:: TASK ITEM ::
Scan the data below for the string "PYGZdq". Show every line where it turns up.

:: EXTRACTED ENTRIES ::
--- START ---
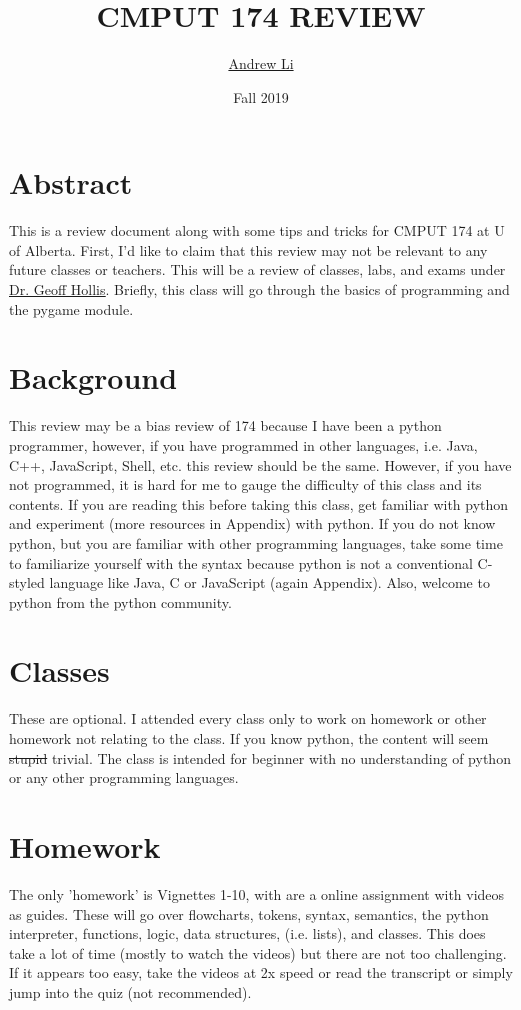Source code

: \documentclass[12pt]{article}
\title{CMPUT 174 REVIEW}
\author{\href{https://github.com/Zeyu-Li}{Andrew Li}}
\date{Fall 2019}
\begin{document}
\maketitle

\section{Abstract}
This is a review document along with some tips and tricks for CMPUT 174 at U of Alberta. First, I'd like to claim that this review may not be relevant to any future classes or teachers. This will be a review of classes, labs, and exams under  \underline{\href{run:https://sites.ualberta.ca/~hollis/}{Dr. Geoff Hollis}}. Briefly, this class will go through the basics of programming and the pygame module. 

\section{Background}
This review may be a bias review of 174 because I have been a python programmer, however, if you have programmed in other languages, i.e. Java, C++, JavaScript, Shell, etc. this review should be the same. However, if you have not programmed, it is hard for me to gauge the difficulty of this class and its contents. If you are reading this before taking this class, get familiar with python and experiment (more resources in Appendix) with python. If you do not know python, but you are familiar with other programming languages, take some time to familiarize yourself with the syntax because python is not a conventional C-styled language like Java, C or JavaScript (again Appendix). Also, welcome to python from the python community. 

\section{Classes}
These are optional. I attended every class only to work on homework or other homework not relating to the class. If you know python, the content will seem \sout{stupid} trivial. The class is intended for beginner with no understanding of python or any other programming languages. 

\section{Homework}
The only 'homework' is Vignettes 1-10, with are a online assignment with videos as guides. These will go over flowcharts, tokens, syntax, semantics, the python interpreter, functions, logic, data structures, (i.e. lists), and classes. This does take a lot of time (mostly to watch the videos) but there are not too challenging. If it appears too easy, take the videos at 2x speed or read the transcript or simply jump into the quiz (not recommended). 
\end{document}
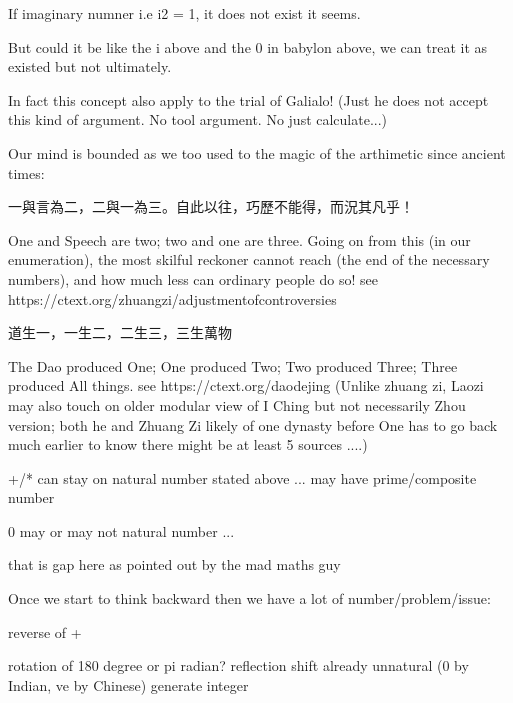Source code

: \documentclass[letterpaper,10pt,english]{jupyterBook}
\begin{document}
\begin{sphinxVerbatim}[commandchars=\\\{\}]
If imaginary numner i.e i\PYGZca{}2 = \PYGZhy{}1,  it does not exist it seems.

But could it be like the i above and the 0 in babylon above, 
we can treat it as existed but not ultimately.  

In fact this concept also apply to the trial of Galialo!  
(Just he does not accept this kind of argument.  No tool argument.  No just calculate...)
\end{sphinxVerbatim}

\begin{sphinxVerbatim}[commandchars=\\\{\}]
Our mind is bounded as we too used to the magic of the arthimetic since ancient times:
    
    一與言為二，二與一為三。自此以往，巧歷不能得，而況其凡乎！
    
        One and Speech are two; two and one are three. 
        Going on from this (in our enumeration), the most skilful reckoner cannot reach
        (the end of the necessary numbers), and how much less can ordinary people do so!
        see https://ctext.org/zhuangzi/adjustment\PYGZhy{}of\PYGZhy{}controversies
    
    道生一，一生二，二生三，三生萬物 
    
        \PYGZdq{}The Dao produced One; One produced Two; Two produced Three; Three produced All things.\PYGZdq{}
            see https://ctext.org/dao\PYGZhy{}de\PYGZhy{}jing
        (Unlike zhuang zi, Laozi may also touch on older modular view of I Ching
         but not necessarily Zhou version; both he and Zhuang Zi likely of one dynasty before
         One has to go back much earlier to know there might be at least 5 sources ....)

    +/* can stay on natural number stated above ... may have prime/composite number
    
    0 may or may not natural number ...
    
    \PYGZhy{}\PYGZhy{}\PYGZhy{}\PYGZhy{}\PYGZhy{}\PYGZhy{} that is gap here as pointed out by the \PYGZdq{}mad\PYGZdq{} maths guy
    
    Once we start to think backward then we have a lot of number/problem/issue:
    
    \PYGZhy{}   reverse of +
    
        rotation of 180 degree or pi radian?
        reflection
        shift
        already unnatural (0 by Indian, \PYGZhy{}ve by Chinese)
        generate integer
    

\end{sphinxVerbatim}
\end{document}
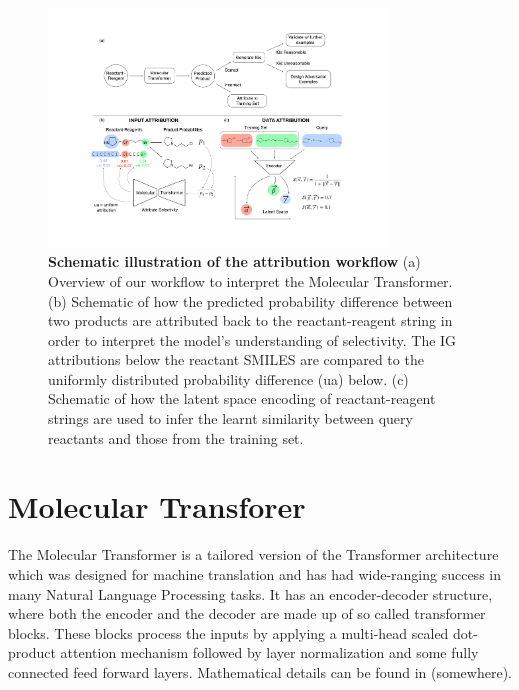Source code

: \begin{figure}[ht!]
    \centering
    \includegraphics[width=0.8\textwidth]{Chapters/Transformer/Figs/workflow.pdf}
    \caption{\label{fig:workflow} \textbf{Schematic illustration of the attribution workflow} (a) Overview of our workflow to interpret the Molecular Transformer. (b) Schematic of how the predicted probability difference between two products are attributed back to the reactant-reagent string in order to interpret the model's understanding of selectivity. The IG attributions below the reactant SMILES are compared to the uniformly distributed probability difference (ua) below. (c) Schematic of how the latent space encoding of reactant-reagent strings are used to infer the learnt similarity between query reactants and those from the training set.}
\end{figure}

\section{Molecular Transforer}
The Molecular Transformer \cite{Schwaller2019MolecularPrediction} is a tailored version of the Transformer architecture \cite{Vaswani2017} which was designed for machine translation and has had wide-ranging success in many Natural Language Processing tasks. It has an encoder-decoder structure, where both the encoder and the decoder are made up of so called transformer blocks. These blocks process the inputs by applying a multi-head scaled dot-product attention mechanism followed by layer normalization and some fully connected feed forward layers. Mathematical details can be found in (somewhere).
--- END ---
:: EXERCISE ANSWER ::
        \PYGZdq{}The Dao produced One; One produced Two; Two produced Three; Three produced All things.\PYGZdq{}
    \PYGZhy{}\PYGZhy{}\PYGZhy{}\PYGZhy{}\PYGZhy{}\PYGZhy{} that is gap here as pointed out by the \PYGZdq{}mad\PYGZdq{} maths guy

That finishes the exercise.